Первоначальной склонностью каждого человека, каждой культуры, каждой стадии развития культуры служит изначально предопределенное стремление брать в качестве идеала одну из этих форм. Человек Запада настроен в высокой степени исторически, между тем как это настроение вовсе не было свойственно человеку античности. Мы исследуем всякую данность в связи с ее прошлым и будущим; античность же знала только точечную наличность настоящего, – остальное превращалось в миф. Равным образом в каждом такте нашей музыки, от Палестрины до Вагнера, перед нами также символ становления; греки же в каждой из своих статуй имели образ момента. Ритм тела – в мгновенности; ритм фуги – в длительности.

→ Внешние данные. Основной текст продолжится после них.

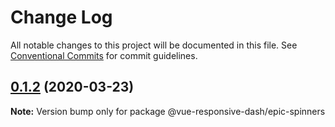 # Change Log

All notable changes to this project will be documented in this file.
See [Conventional Commits](https://conventionalcommits.org) for commit guidelines.

## [0.1.2](https://github.com/bensladden/vue-responsive-dash/compare/v0.3.15...v0.1.2) (2020-03-23)

**Note:** Version bump only for package @vue-responsive-dash/epic-spinners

Итак, принципы образа и закона выступают в качестве двух основных форм всякого миропостроения. Чем резче черты природы налагаются на образ мира, тем безграничнее царят в нем закон и число. Чем больше в мире видят наглядное, одно только вечно становящееся, тем более чуждым числу является необъятная полнота его сочетаний. Таким образом различаются пресловутая гетевская «точная чувственная фантазия», оставляющая живое в его неприкосновенности, и точный, мертвящий метод современной физики. Остаток другого элемента, на который мы всегда натыкаемся в строгом естествознании, обнаруживается в появлении неизбежных теорий и гипотез, наглядное содержание которых заполняет и поддерживает все косное, измеримое числом и подлежащее формулам; в историческом же исследовании – в виде хронологии, этой странной и тем не менее никогда не ощущаемой в своей смутной загадочности числовой сетки, которая своею цепью дат и статистикой обволакивает и проникает мир образов, не имея ничего общего с характером математических чисел.
Но здесь нужно обратить внимание вот еще на что. Так как становление всегда лежит в основе ставшего и история изображает упорядоченность картины мира со стороны его становления, то ее нужно считать первоначальной формой мира, а природу – позднейшей, осуществляемой только человеком зрелых культур; обратный взгляд есть не более как предрассудок городского научного мышления. В самом деле, смутный мир, с его слепыми стихиями, окружавший раннее человечество, мир, о котором доныне свидетельствуют религиозные обычаи и мифы, полный произвола, населенный враждебными и коварными демонами, – является живым, непостижимым, загадочно волнующимся и недоступным никакому учету, целым. Если его можно назвать природой, то, во всяком случае, это не наша природа, не застывшее отражение познающего духа. Этот первобытный мир, как отрывок человечества седой древности, звучит еще подчас в детской душе и в душе великих художников, прорываясь сквозь строгость той «природы», стеною которой с тиранической назойливостью окружает каждого дух зрелых культур. В этом причина напряженных отношений между научным («современным») и художническим («непрактическим») мировоззрением, которые мы можем наблюдать во все поздние эпохи культур. Человек фактов и поэт никогда не поймут друг друга. В этом нужно искать также причину того, что всякое историческое исследование, в котором всегда должно быть что-то детское и навеянное снами, что-то гетевское, подвержено опасности стать просто физикой общественной жизни, сделаться «материалистическим», как оно само себя называет, не чувствуя глубокого смысла, таящегося в этом слове.
«Природа» в точном смысле слова является более редким способом овладения действительностью, способом, применяемым только людьми больших городов поздних культур: он носит на себе черты зрелости, а то и старости, тогда как история исполнена наивности и юношеской свежести; она менее сознательный способ познания мира, свойственный всему человечеству. Таково по крайней мере противоположение измеримой числами, разоблаченной от всякой тайны природы Аристотеля и Канта, природы софистов и дарвинистов, природы современной физики и природы Гомера и «Эдды», природы дорического и готического человека, природы переживаемой, безграничной, чувствуемой. Тот, кто забывает об этой противоположности, проходит мимо самой сущности исторического исследования. Оно, собственно, и есть естественное понимание мира душою, тогда как точная, механически упорядоченная природа есть искусственное понимание. Несмотря на это или именно как раз поэтому, для современного человека естествознание легко, а историческое исследование трудно.